SUPPLIED DATA:
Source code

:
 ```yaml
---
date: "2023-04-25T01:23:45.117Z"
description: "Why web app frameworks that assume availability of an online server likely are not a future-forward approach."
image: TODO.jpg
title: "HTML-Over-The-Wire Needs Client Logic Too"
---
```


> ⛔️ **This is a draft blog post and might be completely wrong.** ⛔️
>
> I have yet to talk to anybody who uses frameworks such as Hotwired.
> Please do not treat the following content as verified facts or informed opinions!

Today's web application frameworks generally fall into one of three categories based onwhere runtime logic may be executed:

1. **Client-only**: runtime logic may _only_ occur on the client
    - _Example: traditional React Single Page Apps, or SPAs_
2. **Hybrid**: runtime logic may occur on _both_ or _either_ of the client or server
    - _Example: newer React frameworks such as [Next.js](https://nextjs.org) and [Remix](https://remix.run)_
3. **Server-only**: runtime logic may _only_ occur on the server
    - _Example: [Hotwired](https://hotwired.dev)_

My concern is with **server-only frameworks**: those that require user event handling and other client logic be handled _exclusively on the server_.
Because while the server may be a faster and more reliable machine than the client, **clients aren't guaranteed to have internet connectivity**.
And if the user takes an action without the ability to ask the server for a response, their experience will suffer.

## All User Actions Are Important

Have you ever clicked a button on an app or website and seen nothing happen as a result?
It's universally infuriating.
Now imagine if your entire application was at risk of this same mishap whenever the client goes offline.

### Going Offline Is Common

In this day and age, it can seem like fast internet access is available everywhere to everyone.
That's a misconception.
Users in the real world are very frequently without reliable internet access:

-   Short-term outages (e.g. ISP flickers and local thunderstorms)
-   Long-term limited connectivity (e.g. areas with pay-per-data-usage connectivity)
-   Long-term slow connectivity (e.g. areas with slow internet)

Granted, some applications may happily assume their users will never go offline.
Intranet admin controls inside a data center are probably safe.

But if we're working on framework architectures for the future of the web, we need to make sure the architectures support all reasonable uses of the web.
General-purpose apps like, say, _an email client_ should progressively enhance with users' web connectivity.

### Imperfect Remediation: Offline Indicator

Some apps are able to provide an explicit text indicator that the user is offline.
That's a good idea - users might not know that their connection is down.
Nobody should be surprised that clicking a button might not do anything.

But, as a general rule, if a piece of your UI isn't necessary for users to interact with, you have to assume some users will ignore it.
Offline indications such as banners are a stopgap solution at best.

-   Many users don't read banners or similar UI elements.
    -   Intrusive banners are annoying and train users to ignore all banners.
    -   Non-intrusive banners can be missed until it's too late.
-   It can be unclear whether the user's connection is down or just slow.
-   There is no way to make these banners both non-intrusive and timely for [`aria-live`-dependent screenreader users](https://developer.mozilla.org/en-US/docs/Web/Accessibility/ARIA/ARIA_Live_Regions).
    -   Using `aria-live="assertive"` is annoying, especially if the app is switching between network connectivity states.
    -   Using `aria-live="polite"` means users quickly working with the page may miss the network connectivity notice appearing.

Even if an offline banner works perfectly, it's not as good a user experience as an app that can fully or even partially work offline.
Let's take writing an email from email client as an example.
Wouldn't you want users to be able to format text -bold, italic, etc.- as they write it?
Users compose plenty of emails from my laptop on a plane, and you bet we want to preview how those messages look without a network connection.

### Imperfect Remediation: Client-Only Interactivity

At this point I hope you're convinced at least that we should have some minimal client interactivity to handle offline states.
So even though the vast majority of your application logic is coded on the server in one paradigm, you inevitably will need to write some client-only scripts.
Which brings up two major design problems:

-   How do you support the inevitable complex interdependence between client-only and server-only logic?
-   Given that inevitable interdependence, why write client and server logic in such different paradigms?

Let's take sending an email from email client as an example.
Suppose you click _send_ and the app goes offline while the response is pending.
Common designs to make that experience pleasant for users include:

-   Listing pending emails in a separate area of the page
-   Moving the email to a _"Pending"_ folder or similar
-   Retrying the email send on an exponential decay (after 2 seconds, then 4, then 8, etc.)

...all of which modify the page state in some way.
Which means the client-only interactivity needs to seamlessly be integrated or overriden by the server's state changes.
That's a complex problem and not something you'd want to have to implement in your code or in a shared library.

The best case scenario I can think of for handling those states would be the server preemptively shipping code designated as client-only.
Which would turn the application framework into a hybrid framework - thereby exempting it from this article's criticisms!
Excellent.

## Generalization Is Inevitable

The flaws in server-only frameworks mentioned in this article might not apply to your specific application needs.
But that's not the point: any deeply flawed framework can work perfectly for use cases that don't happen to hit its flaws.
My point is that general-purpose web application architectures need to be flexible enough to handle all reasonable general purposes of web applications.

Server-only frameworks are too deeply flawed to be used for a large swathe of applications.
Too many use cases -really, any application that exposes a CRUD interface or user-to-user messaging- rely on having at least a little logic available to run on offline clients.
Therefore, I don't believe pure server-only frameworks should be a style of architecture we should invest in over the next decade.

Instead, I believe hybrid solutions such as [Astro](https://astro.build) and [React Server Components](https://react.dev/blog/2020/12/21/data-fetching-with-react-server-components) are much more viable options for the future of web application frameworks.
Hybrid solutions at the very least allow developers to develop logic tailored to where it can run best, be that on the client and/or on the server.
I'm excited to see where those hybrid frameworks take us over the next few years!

...

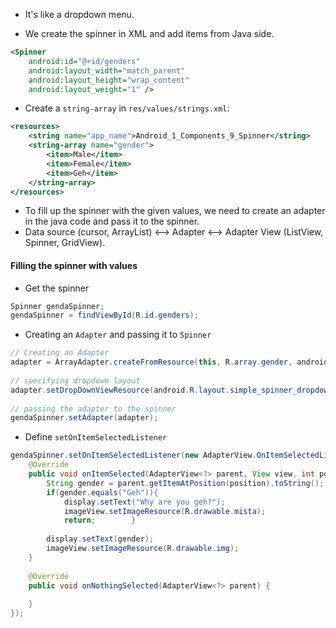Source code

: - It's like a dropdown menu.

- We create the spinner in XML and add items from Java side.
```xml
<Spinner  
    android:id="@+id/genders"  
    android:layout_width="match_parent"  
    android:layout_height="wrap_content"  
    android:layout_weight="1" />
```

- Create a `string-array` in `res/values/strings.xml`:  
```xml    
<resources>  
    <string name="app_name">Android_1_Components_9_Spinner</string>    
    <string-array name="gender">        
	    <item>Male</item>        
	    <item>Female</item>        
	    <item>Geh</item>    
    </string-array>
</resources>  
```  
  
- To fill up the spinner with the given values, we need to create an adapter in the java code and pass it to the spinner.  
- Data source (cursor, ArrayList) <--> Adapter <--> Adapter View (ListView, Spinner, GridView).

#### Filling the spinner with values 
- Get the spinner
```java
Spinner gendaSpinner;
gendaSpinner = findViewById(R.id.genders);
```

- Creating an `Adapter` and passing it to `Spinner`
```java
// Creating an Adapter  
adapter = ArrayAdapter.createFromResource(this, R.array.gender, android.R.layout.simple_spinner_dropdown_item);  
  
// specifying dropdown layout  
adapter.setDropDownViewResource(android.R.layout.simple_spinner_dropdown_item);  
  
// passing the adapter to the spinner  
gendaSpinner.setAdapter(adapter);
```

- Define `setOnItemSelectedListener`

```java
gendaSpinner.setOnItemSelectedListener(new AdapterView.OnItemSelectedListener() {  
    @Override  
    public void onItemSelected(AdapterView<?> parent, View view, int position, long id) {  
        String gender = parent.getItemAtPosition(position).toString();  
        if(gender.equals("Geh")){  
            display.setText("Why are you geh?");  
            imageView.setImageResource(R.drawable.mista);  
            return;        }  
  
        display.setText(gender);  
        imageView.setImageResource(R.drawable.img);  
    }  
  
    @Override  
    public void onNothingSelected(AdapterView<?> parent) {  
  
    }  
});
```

---

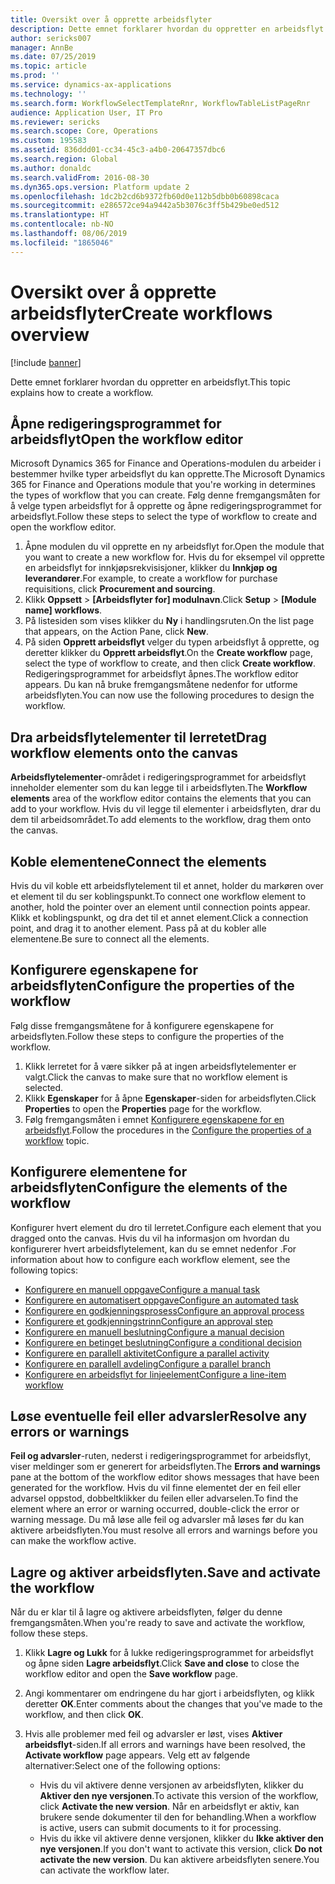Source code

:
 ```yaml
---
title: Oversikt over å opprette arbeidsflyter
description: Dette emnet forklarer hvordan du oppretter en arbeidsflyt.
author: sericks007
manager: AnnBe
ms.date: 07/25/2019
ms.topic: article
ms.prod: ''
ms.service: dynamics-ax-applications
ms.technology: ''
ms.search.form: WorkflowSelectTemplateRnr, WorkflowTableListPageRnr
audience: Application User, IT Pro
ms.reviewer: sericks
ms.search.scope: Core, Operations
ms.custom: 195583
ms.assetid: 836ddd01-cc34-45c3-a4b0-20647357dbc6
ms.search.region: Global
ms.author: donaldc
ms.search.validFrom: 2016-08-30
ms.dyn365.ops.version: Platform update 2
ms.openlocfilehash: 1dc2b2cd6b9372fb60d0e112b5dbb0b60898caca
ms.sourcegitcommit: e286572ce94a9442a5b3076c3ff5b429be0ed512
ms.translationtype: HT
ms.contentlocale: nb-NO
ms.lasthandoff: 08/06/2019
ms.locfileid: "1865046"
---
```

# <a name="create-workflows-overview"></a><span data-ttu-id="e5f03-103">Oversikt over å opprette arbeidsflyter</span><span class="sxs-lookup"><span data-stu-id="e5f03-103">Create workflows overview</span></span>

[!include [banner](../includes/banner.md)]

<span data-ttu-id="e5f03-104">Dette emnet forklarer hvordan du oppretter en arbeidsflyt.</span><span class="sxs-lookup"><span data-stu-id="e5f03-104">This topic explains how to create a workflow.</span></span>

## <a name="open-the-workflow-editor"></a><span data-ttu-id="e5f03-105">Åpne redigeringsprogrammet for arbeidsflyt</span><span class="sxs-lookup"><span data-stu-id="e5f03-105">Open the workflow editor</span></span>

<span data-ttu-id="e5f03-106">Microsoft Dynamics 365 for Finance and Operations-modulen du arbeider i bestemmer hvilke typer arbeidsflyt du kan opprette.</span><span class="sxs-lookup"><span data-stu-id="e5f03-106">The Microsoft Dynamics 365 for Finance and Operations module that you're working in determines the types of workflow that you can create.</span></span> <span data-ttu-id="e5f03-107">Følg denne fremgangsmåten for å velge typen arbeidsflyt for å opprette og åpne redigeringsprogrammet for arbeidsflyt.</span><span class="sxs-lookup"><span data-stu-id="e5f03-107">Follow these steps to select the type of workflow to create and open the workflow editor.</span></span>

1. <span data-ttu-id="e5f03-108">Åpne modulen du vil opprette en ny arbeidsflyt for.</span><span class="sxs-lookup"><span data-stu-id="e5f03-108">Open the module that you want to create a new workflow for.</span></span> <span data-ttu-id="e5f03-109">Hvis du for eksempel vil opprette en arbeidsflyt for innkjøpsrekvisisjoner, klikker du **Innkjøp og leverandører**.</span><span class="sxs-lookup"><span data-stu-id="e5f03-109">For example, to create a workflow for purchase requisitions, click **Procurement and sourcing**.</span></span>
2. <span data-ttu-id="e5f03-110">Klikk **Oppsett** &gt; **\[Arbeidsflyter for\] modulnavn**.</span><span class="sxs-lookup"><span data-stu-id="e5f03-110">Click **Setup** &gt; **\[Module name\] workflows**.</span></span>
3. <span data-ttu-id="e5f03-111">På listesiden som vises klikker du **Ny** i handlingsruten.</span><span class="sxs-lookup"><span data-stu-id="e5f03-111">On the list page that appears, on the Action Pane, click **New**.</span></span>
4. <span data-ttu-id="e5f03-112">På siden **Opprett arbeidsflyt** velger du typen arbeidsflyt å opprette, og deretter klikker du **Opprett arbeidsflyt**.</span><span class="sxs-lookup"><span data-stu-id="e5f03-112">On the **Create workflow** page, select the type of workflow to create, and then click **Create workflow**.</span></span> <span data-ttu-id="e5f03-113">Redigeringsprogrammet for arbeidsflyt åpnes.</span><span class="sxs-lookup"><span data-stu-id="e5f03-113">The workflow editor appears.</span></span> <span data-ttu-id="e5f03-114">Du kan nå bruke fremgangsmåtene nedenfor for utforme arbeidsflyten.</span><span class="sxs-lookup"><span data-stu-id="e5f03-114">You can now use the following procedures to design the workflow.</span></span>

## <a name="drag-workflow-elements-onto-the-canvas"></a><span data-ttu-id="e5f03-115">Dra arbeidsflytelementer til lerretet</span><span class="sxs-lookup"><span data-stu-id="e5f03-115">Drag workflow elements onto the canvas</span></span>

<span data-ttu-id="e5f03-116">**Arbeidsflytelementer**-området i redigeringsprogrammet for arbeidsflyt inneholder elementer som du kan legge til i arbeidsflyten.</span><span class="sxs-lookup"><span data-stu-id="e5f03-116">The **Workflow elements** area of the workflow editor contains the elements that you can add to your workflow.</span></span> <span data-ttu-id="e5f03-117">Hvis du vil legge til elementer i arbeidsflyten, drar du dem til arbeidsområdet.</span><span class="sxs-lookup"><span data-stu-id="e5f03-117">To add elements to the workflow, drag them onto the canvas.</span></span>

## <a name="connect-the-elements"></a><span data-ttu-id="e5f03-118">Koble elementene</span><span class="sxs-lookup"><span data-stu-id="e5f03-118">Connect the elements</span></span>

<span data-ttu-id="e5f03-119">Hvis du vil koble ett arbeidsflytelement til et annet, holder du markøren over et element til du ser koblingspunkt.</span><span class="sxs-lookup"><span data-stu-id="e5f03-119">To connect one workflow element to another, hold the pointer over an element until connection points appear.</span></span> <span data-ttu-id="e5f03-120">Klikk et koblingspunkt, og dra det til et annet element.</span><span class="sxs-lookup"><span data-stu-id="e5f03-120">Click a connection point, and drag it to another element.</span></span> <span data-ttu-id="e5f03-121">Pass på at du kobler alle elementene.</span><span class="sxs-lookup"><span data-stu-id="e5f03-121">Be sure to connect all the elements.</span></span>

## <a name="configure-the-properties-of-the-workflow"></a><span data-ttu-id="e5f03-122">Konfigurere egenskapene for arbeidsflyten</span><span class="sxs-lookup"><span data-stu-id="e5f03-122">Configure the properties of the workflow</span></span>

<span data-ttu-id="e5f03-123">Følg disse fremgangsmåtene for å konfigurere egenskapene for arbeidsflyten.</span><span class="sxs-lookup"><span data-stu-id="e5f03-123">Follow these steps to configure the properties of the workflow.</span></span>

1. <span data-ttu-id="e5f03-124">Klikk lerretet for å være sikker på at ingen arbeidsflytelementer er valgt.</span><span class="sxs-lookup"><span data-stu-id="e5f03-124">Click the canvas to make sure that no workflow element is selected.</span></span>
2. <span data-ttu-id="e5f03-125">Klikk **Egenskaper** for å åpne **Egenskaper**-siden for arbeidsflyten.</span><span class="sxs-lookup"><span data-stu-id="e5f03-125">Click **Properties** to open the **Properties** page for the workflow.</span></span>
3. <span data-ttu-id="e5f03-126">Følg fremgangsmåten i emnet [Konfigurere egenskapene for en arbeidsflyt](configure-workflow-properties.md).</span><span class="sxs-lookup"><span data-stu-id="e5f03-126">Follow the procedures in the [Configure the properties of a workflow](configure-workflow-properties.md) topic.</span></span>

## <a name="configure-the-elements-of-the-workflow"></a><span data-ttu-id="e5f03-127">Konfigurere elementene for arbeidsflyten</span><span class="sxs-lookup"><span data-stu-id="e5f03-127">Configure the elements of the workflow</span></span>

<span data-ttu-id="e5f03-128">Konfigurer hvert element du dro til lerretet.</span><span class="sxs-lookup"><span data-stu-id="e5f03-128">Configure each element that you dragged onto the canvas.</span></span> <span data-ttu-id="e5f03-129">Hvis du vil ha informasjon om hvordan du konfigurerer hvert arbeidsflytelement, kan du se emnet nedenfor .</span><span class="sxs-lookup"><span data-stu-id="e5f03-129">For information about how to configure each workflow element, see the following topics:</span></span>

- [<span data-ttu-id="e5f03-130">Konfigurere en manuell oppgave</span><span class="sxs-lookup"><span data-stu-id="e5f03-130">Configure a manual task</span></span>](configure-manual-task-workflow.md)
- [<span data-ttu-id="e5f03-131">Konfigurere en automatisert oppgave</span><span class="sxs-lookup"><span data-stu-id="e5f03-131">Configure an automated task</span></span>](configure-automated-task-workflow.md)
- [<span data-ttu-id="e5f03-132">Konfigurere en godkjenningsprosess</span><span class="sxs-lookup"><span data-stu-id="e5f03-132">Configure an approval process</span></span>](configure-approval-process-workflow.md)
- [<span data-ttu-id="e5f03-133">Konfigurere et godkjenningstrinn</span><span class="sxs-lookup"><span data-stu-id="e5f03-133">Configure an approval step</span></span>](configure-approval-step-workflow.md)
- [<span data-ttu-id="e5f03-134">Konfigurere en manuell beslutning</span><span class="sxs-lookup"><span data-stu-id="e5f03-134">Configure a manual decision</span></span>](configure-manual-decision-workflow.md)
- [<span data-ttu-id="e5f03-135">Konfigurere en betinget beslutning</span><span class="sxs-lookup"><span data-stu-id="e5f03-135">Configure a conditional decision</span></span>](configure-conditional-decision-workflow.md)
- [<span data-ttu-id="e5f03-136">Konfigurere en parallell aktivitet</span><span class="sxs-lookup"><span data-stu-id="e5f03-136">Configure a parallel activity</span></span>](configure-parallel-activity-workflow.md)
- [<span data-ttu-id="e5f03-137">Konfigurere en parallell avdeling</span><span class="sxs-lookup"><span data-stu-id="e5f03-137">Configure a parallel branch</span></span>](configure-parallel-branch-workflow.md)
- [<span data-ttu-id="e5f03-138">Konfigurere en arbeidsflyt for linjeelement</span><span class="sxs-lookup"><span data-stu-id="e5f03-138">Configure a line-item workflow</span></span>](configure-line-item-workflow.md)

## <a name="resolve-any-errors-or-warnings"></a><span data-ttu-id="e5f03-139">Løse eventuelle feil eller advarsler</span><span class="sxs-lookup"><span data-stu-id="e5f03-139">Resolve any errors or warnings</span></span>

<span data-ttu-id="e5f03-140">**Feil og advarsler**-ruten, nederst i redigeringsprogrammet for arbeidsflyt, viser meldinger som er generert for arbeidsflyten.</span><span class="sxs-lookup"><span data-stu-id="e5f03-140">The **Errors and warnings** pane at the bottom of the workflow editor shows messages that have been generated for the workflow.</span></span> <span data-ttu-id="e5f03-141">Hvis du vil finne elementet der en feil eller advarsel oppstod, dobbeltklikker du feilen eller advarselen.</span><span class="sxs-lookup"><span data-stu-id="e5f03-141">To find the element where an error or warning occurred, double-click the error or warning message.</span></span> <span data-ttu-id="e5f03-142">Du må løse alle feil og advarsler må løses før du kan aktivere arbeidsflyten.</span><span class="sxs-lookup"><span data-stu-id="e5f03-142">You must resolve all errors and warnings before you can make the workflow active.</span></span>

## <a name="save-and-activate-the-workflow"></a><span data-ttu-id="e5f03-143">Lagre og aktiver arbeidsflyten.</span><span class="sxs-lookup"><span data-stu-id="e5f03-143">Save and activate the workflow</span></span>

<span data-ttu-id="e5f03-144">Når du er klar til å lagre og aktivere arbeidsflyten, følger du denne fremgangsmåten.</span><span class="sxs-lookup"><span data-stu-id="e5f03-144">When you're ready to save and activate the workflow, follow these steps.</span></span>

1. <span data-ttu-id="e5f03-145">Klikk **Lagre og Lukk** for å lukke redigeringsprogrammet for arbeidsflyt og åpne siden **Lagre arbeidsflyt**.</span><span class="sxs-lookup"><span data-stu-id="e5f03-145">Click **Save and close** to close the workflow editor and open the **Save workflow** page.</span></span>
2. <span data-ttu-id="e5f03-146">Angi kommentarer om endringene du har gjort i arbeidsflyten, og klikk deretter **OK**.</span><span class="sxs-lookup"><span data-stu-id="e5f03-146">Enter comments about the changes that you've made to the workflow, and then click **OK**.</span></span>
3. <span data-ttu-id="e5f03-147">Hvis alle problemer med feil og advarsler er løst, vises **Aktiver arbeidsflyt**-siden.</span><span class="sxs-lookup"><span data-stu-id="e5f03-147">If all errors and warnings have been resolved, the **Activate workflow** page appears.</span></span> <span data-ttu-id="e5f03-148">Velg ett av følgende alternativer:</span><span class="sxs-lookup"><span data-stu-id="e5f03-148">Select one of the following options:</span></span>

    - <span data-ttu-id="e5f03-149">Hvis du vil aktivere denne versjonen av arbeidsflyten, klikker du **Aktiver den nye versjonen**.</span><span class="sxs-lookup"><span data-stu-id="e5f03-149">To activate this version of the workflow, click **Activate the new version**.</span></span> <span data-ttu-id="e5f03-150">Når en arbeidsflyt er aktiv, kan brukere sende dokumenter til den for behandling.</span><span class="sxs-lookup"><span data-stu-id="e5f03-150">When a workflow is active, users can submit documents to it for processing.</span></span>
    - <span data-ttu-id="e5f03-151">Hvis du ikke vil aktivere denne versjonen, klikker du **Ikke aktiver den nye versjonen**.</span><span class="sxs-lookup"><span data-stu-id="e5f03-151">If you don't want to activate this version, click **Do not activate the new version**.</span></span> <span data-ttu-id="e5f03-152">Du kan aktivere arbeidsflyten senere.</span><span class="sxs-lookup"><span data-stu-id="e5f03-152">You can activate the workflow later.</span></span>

WHAT IS BEING ASKED: Copy back the listing above exactly, but only from the line with "Too many use" through the line with "Therefore, I don't", both ends included.

ANSWER:
Too many use cases -really, any application that exposes a CRUD interface or user-to-user messaging- rely on having at least a little logic available to run on offline clients.
Therefore, I don't believe pure server-only frameworks should be a style of architecture we should invest in over the next decade.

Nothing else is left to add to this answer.